LEGO® for Science Outreach
This display contains a host of Build-Your-Own models I created for science outreach. These include various native marine and terrestrial species of Western Australia. Instructions and fact sheets are available here:
The display also contains models of research vessels, like CSIRO’s RV Investigator and BAS’s Sir David Attenborough used by marine scientists to investigate the ocean off the coast of Western Australian and beyond. You can find out more about them here:
The display ALSO contains models of various autonomous instruments which measure and sample our oceans where it is not easy to do for people or vessels.
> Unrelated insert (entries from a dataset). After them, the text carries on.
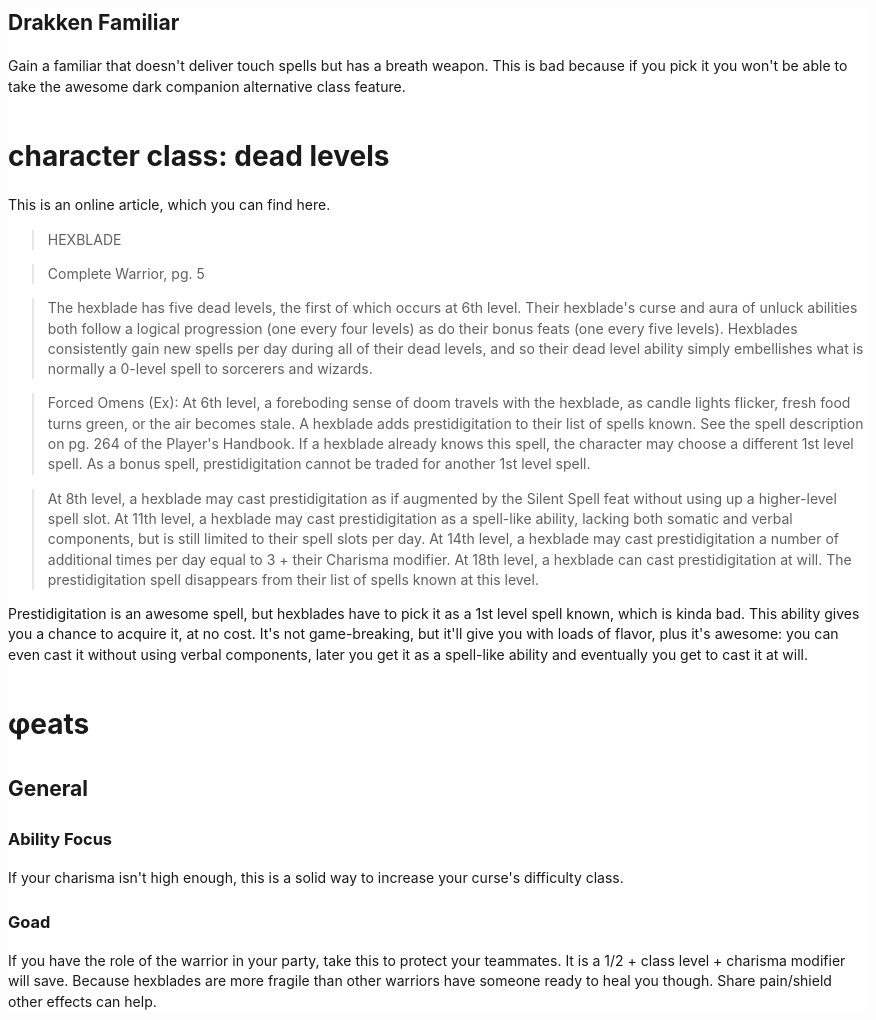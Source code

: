 ## <red>Drakken Familiar</red>

Gain a familiar that doesn't deliver touch spells but has a breath weapon. This is bad because if you pick it you won't be able to take the awesome dark companion alternative class feature. 

# character class: dead levels

This is an online article, which you can find here.

> HEXBLADE

> Complete Warrior, pg. 5

> The hexblade has five dead levels, the first of which occurs at 6th level. Their hexblade's curse and aura of unluck abilities both follow a logical progression (one every four levels) as do their bonus feats (one every five levels). Hexblades consistently gain new spells per day during all of their dead levels, and so their dead level ability simply embellishes what is normally a 0-level spell to sorcerers and wizards.

> Forced Omens (Ex): At 6th level, a foreboding sense of doom travels with the hexblade, as candle lights flicker, fresh food turns green, or the air becomes stale. A hexblade adds prestidigitation to their list of spells known. See the spell description on pg. 264 of the Player's Handbook. If a hexblade already knows this spell, the character may choose a different 1st level spell. As a bonus spell, prestidigitation cannot be traded for another 1st level spell.

> At 8th level, a hexblade may cast prestidigitation as if augmented by the Silent Spell feat without using up a higher-level spell slot. At 11th level, a hexblade may cast prestidigitation as a spell-like ability, lacking both somatic and verbal components, but is still limited to their spell slots per day. At 14th level, a hexblade may cast prestidigitation a number of additional times per day equal to 3 + their Charisma modifier. At 18th level, a hexblade can cast prestidigitation at will. The prestidigitation spell disappears from their list of spells known at this level.

Prestidigitation is an awesome spell, but hexblades have to pick it as a 1st level spell known, which is kinda bad. This ability gives you a chance to acquire it, at no cost. It's not game-breaking, but it'll give you with loads of flavor, plus it's awesome: you can even cast it without using verbal components, later you get it as a spell-like ability and eventually you get to cast it at will.

# φeats

## General

### Ability Focus

If your charisma isn't high enough, this is a solid way to increase your curse's difficulty class.

### Goad

If you have the role of the warrior in your party, take this to protect your teammates. It is a 1/2 + class level + charisma modifier will save. Because hexblades are more fragile than other warriors have someone ready to heal you though. Share pain/shield other effects can help.
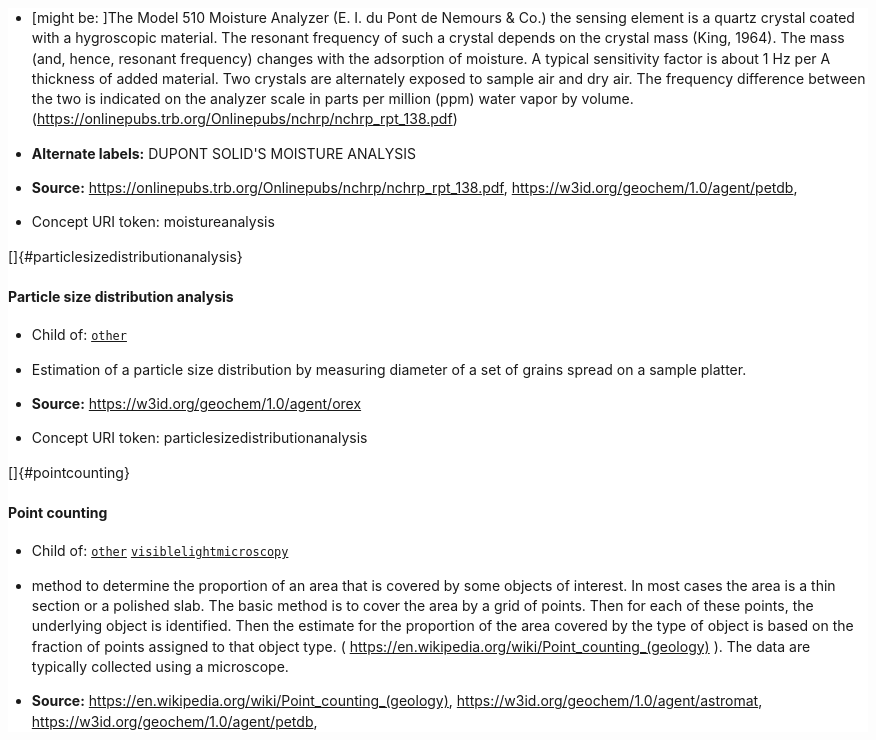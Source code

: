 - [might be: ]The Model 510 Moisture Analyzer (E. I. du Pont de
Nemours & Co.) the sensing element is a quartz crystal coated with a
hygroscopic material. The resonant frequency of such a crystal depends
on the crystal mass (King, 1964). The mass (and, hence, resonant
frequency) changes with the adsorption of moisture. A typical
sensitivity factor is about 1 Hz per A thickness of added material.
Two crystals are alternately exposed to sample air and dry air. The
frequency difference between the two is indicated on the analyzer
scale in parts per million (ppm) water vapor by volume.
(https://onlinepubs.trb.org/Onlinepubs/nchrp/nchrp_rpt_138.pdf)

- **Alternate labels:**
DUPONT SOLID'S MOISTURE ANALYSIS


- **Source:**
https://onlinepubs.trb.org/Onlinepubs/nchrp/nchrp_rpt_138.pdf, 
https://w3id.org/geochem/1.0/agent/petdb, 

- Concept URI token: moistureanalysis


[]{#particlesizedistributionanalysis}

####  Particle size distribution analysis


- Child of:
 [`other`](#other)

- Estimation of a particle size distribution by measuring diameter of
a set of grains spread on a sample platter.

- **Source:**
https://w3id.org/geochem/1.0/agent/orex

- Concept URI token: particlesizedistributionanalysis


[]{#pointcounting}

####  Point counting


- Child of:
 [`other`](#other)
 [`visiblelightmicroscopy`](#visiblelightmicroscopy)

- method to determine the proportion of an area that is covered by
some objects of interest. In most cases the area is a thin section or
a polished slab. The basic method is to cover the area by a grid of
points. Then for each of these points, the underlying object is
identified. Then the estimate for the proportion of the area covered
by the type of object is based on the fraction of points assigned to
that object type. (
https://en.wikipedia.org/wiki/Point_counting_(geology) ). The data are
typically collected using a microscope.

- **Source:**
https://en.wikipedia.org/wiki/Point_counting_(geology), 
https://w3id.org/geochem/1.0/agent/astromat, 
https://w3id.org/geochem/1.0/agent/petdb, 
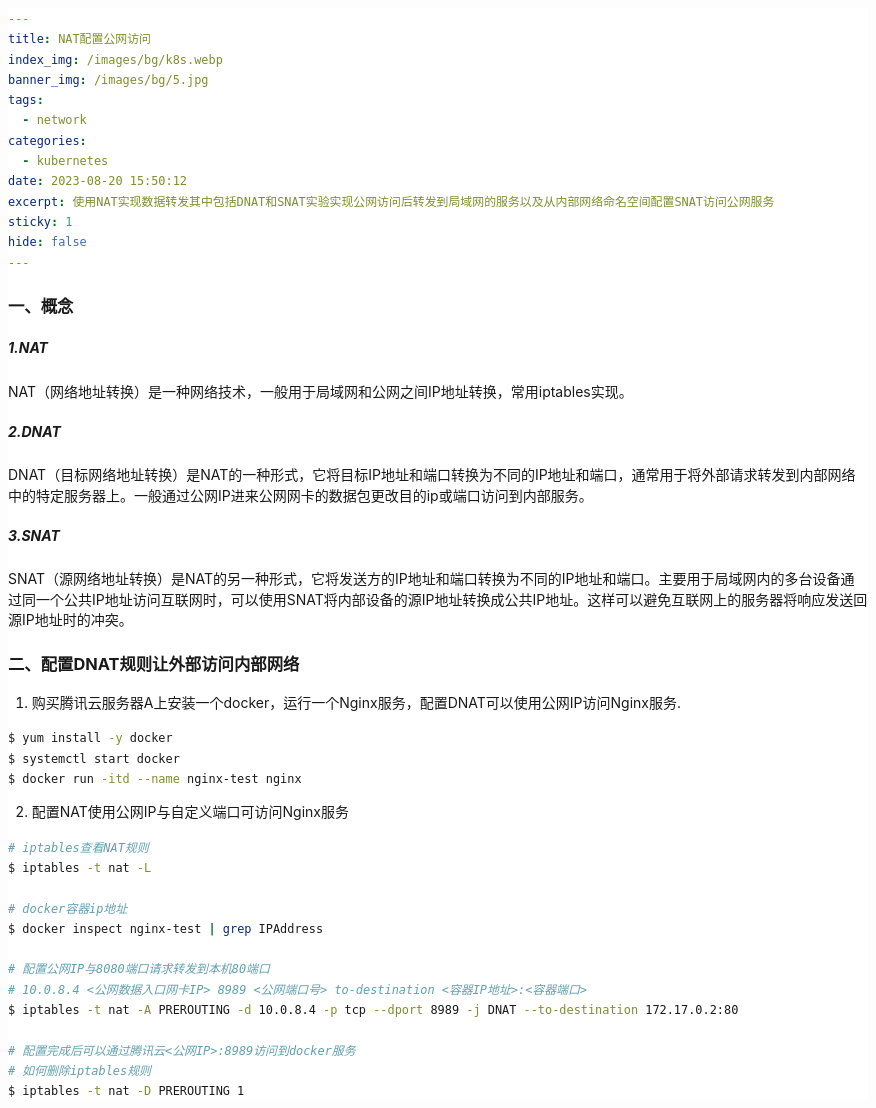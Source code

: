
 ```yaml
---
title: NAT配置公网访问
index_img: /images/bg/k8s.webp
banner_img: /images/bg/5.jpg
tags:
  - network
categories:
  - kubernetes
date: 2023-08-20 15:50:12
excerpt: 使用NAT实现数据转发其中包括DNAT和SNAT实验实现公网访问后转发到局域网的服务以及从内部网络命名空间配置SNAT访问公网服务
sticky: 1
hide: false
---
```


### 一、概念

##### 1.NAT

NAT（网络地址转换）是一种网络技术，一般用于局域网和公网之间IP地址转换，常用iptables实现。

##### 2.DNAT

DNAT（目标网络地址转换）是NAT的一种形式，它将目标IP地址和端口转换为不同的IP地址和端口，通常用于将外部请求转发到内部网络中的特定服务器上。一般通过公网IP进来公网网卡的数据包更改目的ip或端口访问到内部服务。

##### 3.SNAT

SNAT（源网络地址转换）是NAT的另一种形式，它将发送方的IP地址和端口转换为不同的IP地址和端口。主要用于局域网内的多台设备通过同一个公共IP地址访问互联网时，可以使用SNAT将内部设备的源IP地址转换成公共IP地址。这样可以避免互联网上的服务器将响应发送回源IP地址时的冲突。

### 二、配置DNAT规则让外部访问内部网络


1. 购买腾讯云服务器A上安装一个docker，运行一个Nginx服务，配置DNAT可以使用公网IP访问Nginx服务.

``` bash
$ yum install -y docker
$ systemctl start docker
$ docker run -itd --name nginx-test nginx
```

2. 配置NAT使用公网IP与自定义端口可访问Nginx服务

``` bash
# iptables查看NAT规则
$ iptables -t nat -L

# docker容器ip地址
$ docker inspect nginx-test | grep IPAddress

# 配置公网IP与8080端口请求转发到本机80端口
# 10.0.8.4 <公网数据入口网卡IP> 8989 <公网端口号> to-destination <容器IP地址>:<容器端口>
$ iptables -t nat -A PREROUTING -d 10.0.8.4 -p tcp --dport 8989 -j DNAT --to-destination 172.17.0.2:80

# 配置完成后可以通过腾讯云<公网IP>:8989访问到docker服务
# 如何删除iptables规则
$ iptables -t nat -D PREROUTING 1
```
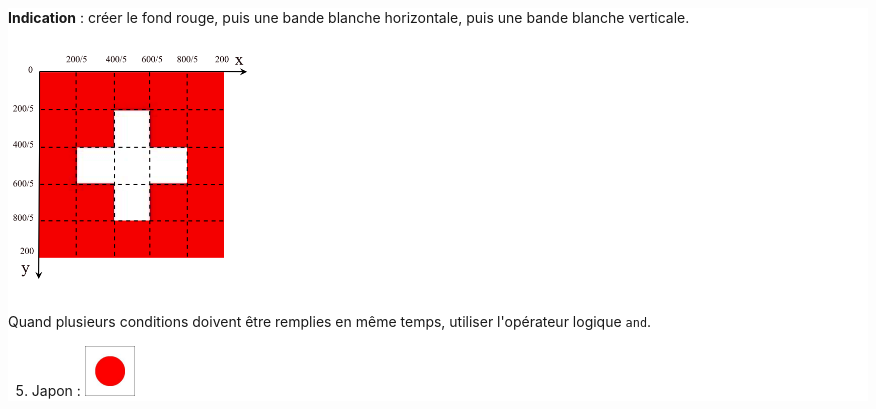 **Indication** : créer le fond rouge, puis une bande blanche horizontale, puis une bande blanche verticale.

<img width="250" height="250" src="Assets/suisse.png">

Quand plusieurs conditions doivent être remplies en même temps, utiliser l'opérateur logique `and`.

5) Japon :  <img width="50" height="50" src="Assets/Drapeau_japon.jpg">
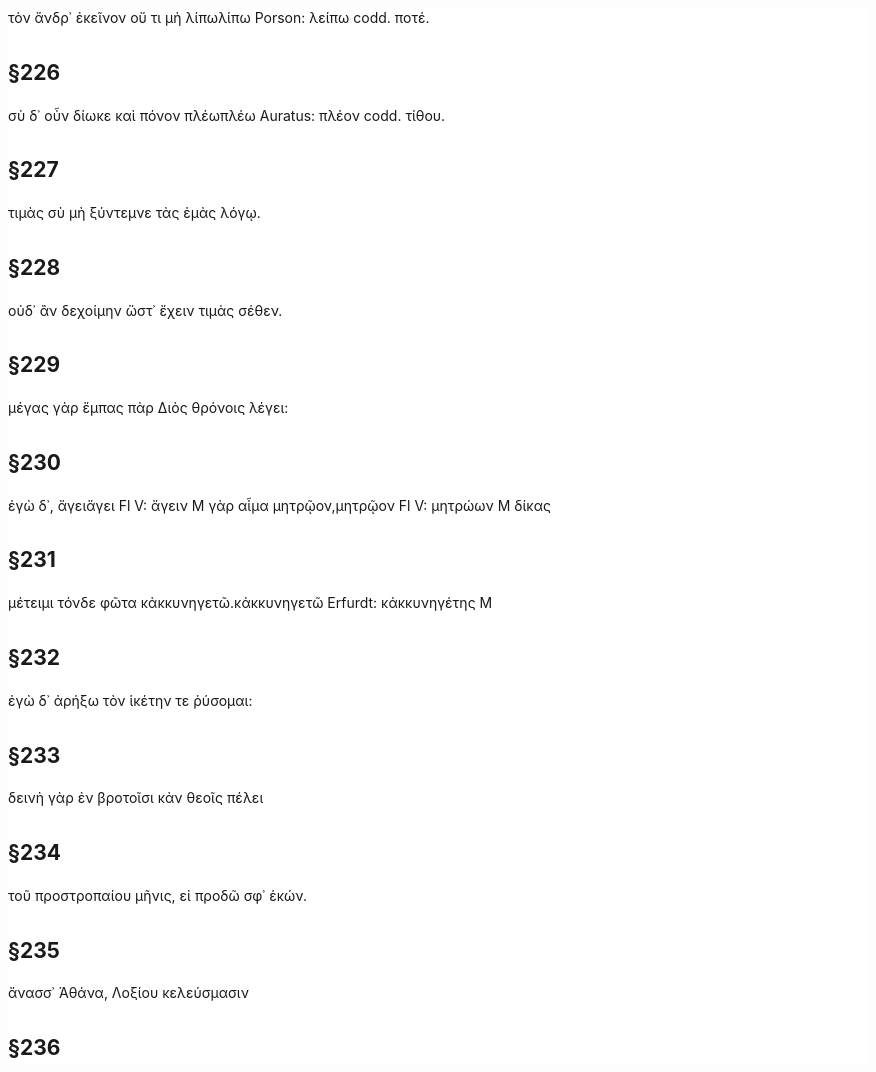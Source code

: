τὸν ἄνδρ᾽ ἐκεῖνον οὔ τι μὴ λίπω<note place="unspecified"><foreign xml:lang="grc">λίπω</foreign> Porson: <foreign xml:lang="grc">λείπω</foreign> codd.</note> ποτέ.  

## §226  

σὺ δ᾽ οὖν δίωκε καὶ πόνον πλέω<note place="unspecified"><foreign xml:lang="grc">πλέω</foreign> Auratus: <foreign xml:lang="grc">πλέον</foreign> codd.</note> τίθου.  

## §227  

τιμὰς σὺ μὴ ξύντεμνε τὰς ἐμὰς λόγῳ.  

## §228  

οὐδ᾽ ἂν δεχοίμην ὥστ᾽ ἔχειν τιμὰς σέθεν.  

## §229  

μέγας γὰρ ἔμπας πὰρ Διὸς θρόνοις λέγει:  

## §230  

ἐγὼ δ᾽, ἄγει<note place="unspecified"><foreign xml:lang="grc">ἄγει</foreign> Fl V: <foreign xml:lang="grc">ἄγειν</foreign> M</note> γὰρ αἷμα μητρῷον,<note place="unspecified"><foreign xml:lang="grc">μητρῷον</foreign> Fl V: <foreign xml:lang="grc">μητρώων</foreign> M</note> δίκας  

## §231  

μέτειμι τόνδε φῶτα κἀκκυνηγετῶ.<note place="unspecified"><foreign xml:lang="grc">κἀκκυνηγετῶ</foreign> Erfurdt: <foreign xml:lang="grc">κἀκκυνηγέτης</foreign> M</note>  

## §232  

ἐγὼ δ᾽ ἀρήξω τὸν ἱκέτην τε ῥύσομαι:  

## §233  

δεινὴ γὰρ ἐν βροτοῖσι κἀν θεοῖς πέλει  

## §234  

τοῦ προστροπαίου μῆνις, εἰ προδῶ σφ᾽ ἑκών.  

## §235  

ἄνασσ᾽ Ἀθάνα, Λοξίου κελεύσμασιν  

## §236  
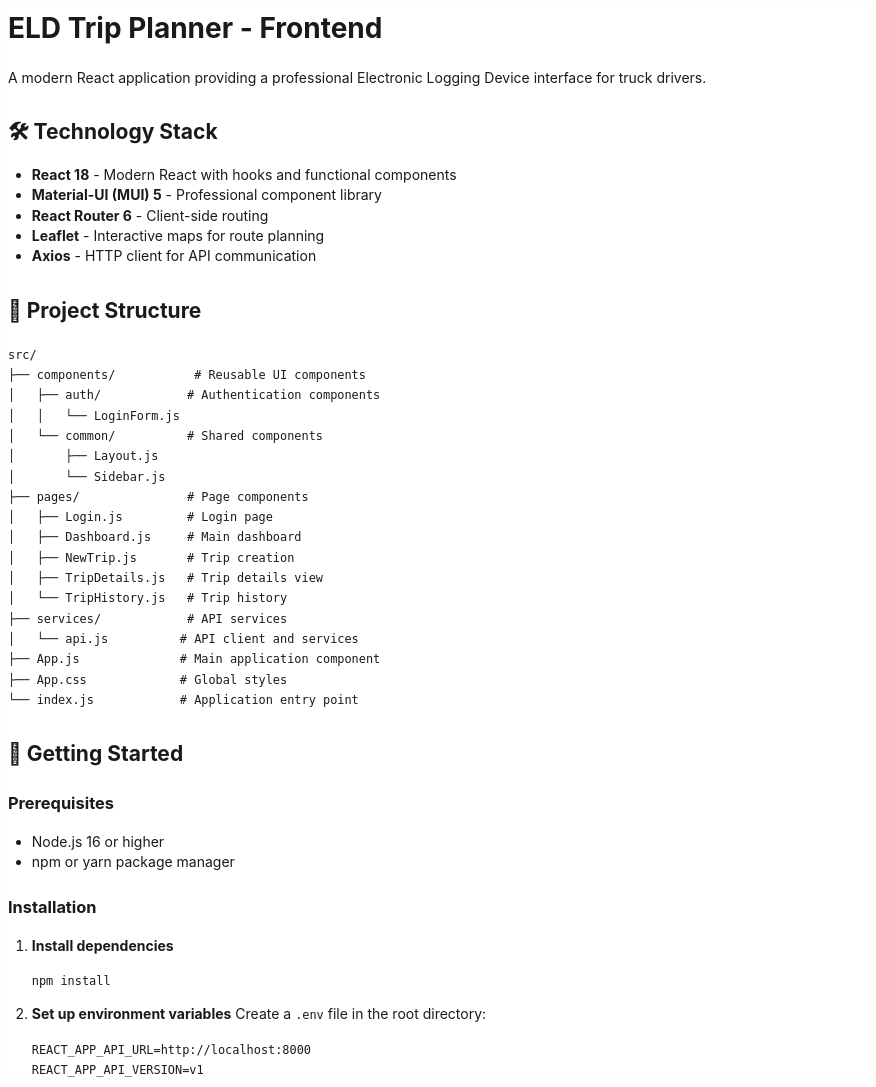 # ELD Trip Planner - Frontend

A modern React application providing a professional Electronic Logging Device interface for truck drivers.

## 🛠️ Technology Stack

- **React 18** - Modern React with hooks and functional components
- **Material-UI (MUI) 5** - Professional component library
- **React Router 6** - Client-side routing
- **Leaflet** - Interactive maps for route planning
- **Axios** - HTTP client for API communication

## 📁 Project Structure

```
src/
├── components/           # Reusable UI components
│   ├── auth/            # Authentication components
│   │   └── LoginForm.js
│   └── common/          # Shared components
│       ├── Layout.js
│       └── Sidebar.js
├── pages/               # Page components
│   ├── Login.js         # Login page
│   ├── Dashboard.js     # Main dashboard
│   ├── NewTrip.js       # Trip creation
│   ├── TripDetails.js   # Trip details view
│   └── TripHistory.js   # Trip history
├── services/            # API services
│   └── api.js          # API client and services
├── App.js              # Main application component
├── App.css             # Global styles
└── index.js            # Application entry point
```

## 🚀 Getting Started

### Prerequisites
- Node.js 16 or higher
- npm or yarn package manager

### Installation

1. **Install dependencies**
   ```bash
   npm install
   ```

2. **Set up environment variables**
   Create a `.env` file in the root directory:
   ```env
   REACT_APP_API_URL=http://localhost:8000
   REACT_APP_API_VERSION=v1
   ```
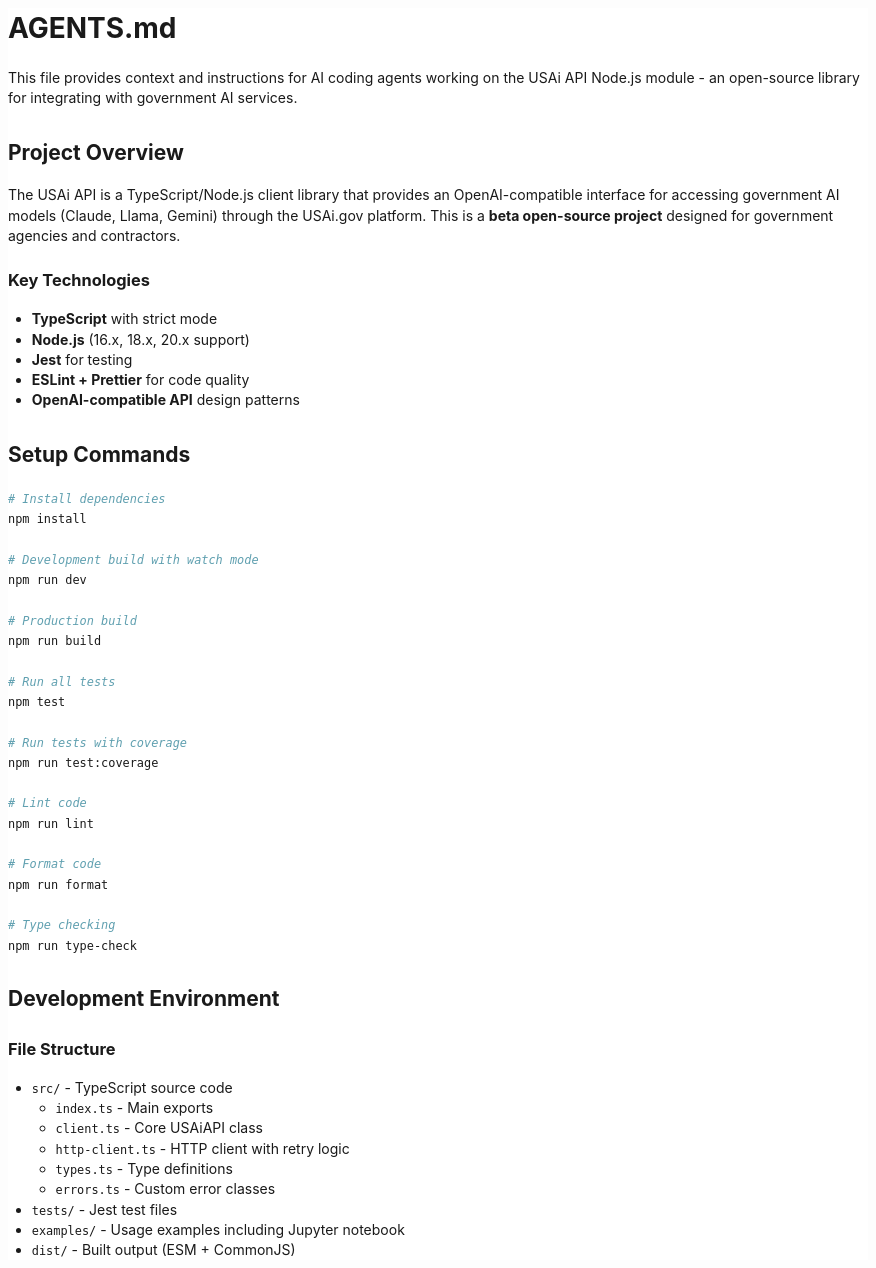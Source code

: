 # AGENTS.md

This file provides context and instructions for AI coding agents working on the USAi API Node.js module - an open-source library for integrating with government AI services.

## Project Overview

The USAi API is a TypeScript/Node.js client library that provides an OpenAI-compatible interface for accessing government AI models (Claude, Llama, Gemini) through the USAi.gov platform. This is a **beta open-source project** designed for government agencies and contractors.

### Key Technologies
- **TypeScript** with strict mode
- **Node.js** (16.x, 18.x, 20.x support)
- **Jest** for testing
- **ESLint + Prettier** for code quality
- **OpenAI-compatible API** design patterns

## Setup Commands

```bash
# Install dependencies
npm install

# Development build with watch mode
npm run dev

# Production build
npm run build

# Run all tests
npm test

# Run tests with coverage
npm run test:coverage

# Lint code
npm run lint

# Format code
npm run format

# Type checking
npm run type-check
```

## Development Environment

### File Structure
- `src/` - TypeScript source code
  - `index.ts` - Main exports
  - `client.ts` - Core USAiAPI class
  - `http-client.ts` - HTTP client with retry logic
  - `types.ts` - Type definitions
  - `errors.ts` - Custom error classes
- `tests/` - Jest test files
- `examples/` - Usage examples including Jupyter notebook
- `dist/` - Built output (ESM + CommonJS)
PICS -click here & scroll ↓
Hello fellow LEGO® fans!
My name is Dirk Slawinski and I am a Senior Experimental Scientist with CSIRO’s Oceans and Atmosphere. I work on a wide range of marine science projects connecting various datasets we collect or model so we can piece together answers to questions about the environment. Questions like:
“Why are the oceans warming?”
“What effect does a warming ocean have on coastal benthic communities?”
“Where do baby lobsters go after their eggs hatch?” … and
“How can we use our reefs without hurting what is living there?”
Just like LEGO®, the pieces can fit together in many different ways. “Research” is figuring out how those pieces should, or at least can, fit together. “Science” is making the instructions which make sense to the reader/builder afterwards. And yes, sometimes there are extra pieces and sometimes there are missing pieces, but that is nature for you.
As you can see LEGO® is an integral part of how I think, I like to make concepts ‘click’ together in meaningful way. I have been building LEGO® as long as I can remember. I do not recall my 1st set which I probably got when I was around 4 or 5 but I remember it having red hubs (with a metal axel stud) and black rubber wheels so it was likely a car. I still have some of my LEGO® from back then including original minfigs which had the arms moulded to the body! I am not sure I ever had a time where I did not have access to some kind of LEGO® but shortly after Uni there were a few years where my “specials” lay dormant in a box.
In recent times my love of LEGO® has expressed itself as an extension to my love of science. I create kits for my organization and others to engage kids and communities at large. It is a bit of STEM or more properly STEAM as the A for “art” plays a role here for creative endeavours. The tactile connection that comes from building helps with making science discussion fun … at least I hope it does. It gives scientists the opportunity to talk with people and of course vice versa when we build together at outreach events.
This creative nature means I am not a set collector and I rarely buy kits unless they strike a chord somewhere or they are just too cool to ignore based on their build technique. I also do not design and build large display sets as my models are meant to be handled and played with.
About the Display
This display is a cumulative work over several years. Every year I add one or two models depending on the need or the whim of my creative nature.
I really like SNOT building as it allows for more rounded natural bodies for my models. The Whale Shark, Humpback Whale and Baby Dugong are good examples of that. Having the studs in various directions means I was able to add fins and flippers that visually make sense and can have articulation. I also find bars useful for structural purposes, a 1 stud connection is not particularly strong for a model meant to be played with. Adding a bar skeleton can help strengthen models and parts a great source of shapes which can be connected in. If you look you should be able to see screwdrivers, pot handles and whips used as antennas, cleavers and flags used as fins and others.
Find Mr. Brick
Try to find Mr. Brick in the photos and if you can’t then scroll down to find out where he is.
He’ll be standing next to Sir David.